> _The problem_:
Below are entries. Reproduce exactly the lines between the line holding "- **0.5-0.7**: Fair health (monitor closely)" and the line holding "- **Complexity Score**: Based", inclusive, and only those.

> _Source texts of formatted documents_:
──────────────────────────────
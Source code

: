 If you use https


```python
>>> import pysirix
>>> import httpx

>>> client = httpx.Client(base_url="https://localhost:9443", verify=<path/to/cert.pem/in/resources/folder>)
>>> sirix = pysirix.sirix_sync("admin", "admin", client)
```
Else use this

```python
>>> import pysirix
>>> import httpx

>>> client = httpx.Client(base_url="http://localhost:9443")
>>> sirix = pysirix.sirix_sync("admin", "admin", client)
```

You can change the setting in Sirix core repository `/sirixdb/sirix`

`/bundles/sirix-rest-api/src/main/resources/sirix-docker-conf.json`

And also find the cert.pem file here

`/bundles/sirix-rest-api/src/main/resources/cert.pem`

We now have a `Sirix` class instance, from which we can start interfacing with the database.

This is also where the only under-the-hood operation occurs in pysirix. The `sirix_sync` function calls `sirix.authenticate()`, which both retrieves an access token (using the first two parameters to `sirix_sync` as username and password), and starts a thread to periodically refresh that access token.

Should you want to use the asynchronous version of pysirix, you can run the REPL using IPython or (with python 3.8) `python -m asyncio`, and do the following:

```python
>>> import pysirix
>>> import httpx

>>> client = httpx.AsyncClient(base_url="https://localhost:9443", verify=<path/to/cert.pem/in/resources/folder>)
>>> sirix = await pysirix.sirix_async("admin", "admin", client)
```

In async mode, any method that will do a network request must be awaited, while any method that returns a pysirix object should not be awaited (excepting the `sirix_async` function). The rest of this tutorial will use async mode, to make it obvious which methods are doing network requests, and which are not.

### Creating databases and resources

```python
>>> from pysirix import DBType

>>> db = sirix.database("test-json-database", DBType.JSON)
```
──────────────────────────────
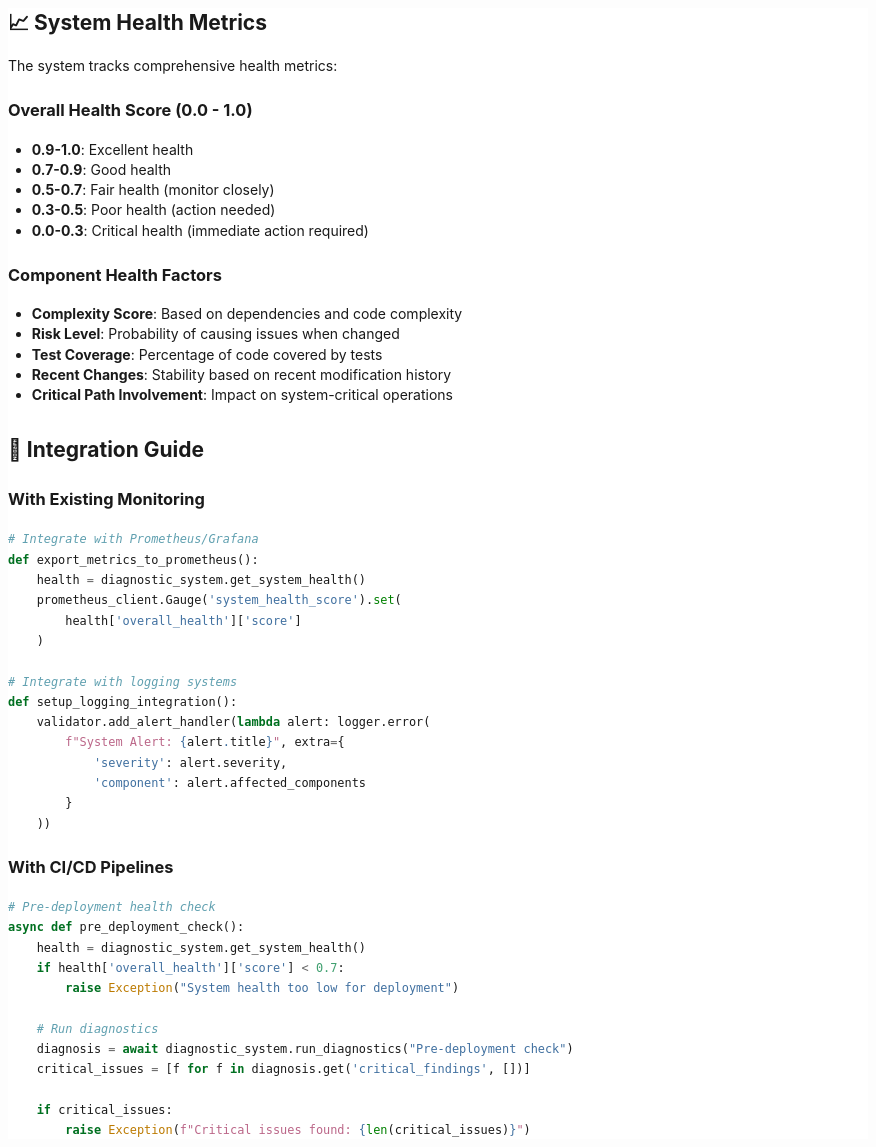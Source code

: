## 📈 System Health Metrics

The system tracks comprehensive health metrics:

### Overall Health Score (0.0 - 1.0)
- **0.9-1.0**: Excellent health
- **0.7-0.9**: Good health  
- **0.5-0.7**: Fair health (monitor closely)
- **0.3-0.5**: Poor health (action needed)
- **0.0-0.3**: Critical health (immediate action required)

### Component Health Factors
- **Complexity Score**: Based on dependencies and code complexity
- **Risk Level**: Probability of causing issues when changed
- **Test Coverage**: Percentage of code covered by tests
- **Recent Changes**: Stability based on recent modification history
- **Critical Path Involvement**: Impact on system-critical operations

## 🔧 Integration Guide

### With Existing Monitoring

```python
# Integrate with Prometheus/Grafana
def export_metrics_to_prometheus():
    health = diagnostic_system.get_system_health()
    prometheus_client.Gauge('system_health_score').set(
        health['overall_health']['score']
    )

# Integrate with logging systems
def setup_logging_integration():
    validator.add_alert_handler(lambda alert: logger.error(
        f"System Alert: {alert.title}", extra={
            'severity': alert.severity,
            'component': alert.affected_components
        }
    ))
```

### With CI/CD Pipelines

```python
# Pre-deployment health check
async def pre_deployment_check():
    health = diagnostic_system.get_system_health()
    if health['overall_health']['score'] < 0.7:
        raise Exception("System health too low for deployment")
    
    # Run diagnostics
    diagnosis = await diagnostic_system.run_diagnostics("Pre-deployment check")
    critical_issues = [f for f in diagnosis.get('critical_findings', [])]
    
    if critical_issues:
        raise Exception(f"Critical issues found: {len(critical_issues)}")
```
──────────────────────────────
> _Response_:
- **0.5-0.7**: Fair health (monitor closely)
- **0.3-0.5**: Poor health (action needed)
- **0.0-0.3**: Critical health (immediate action required)

### Component Health Factors
- **Complexity Score**: Based on dependencies and code complexity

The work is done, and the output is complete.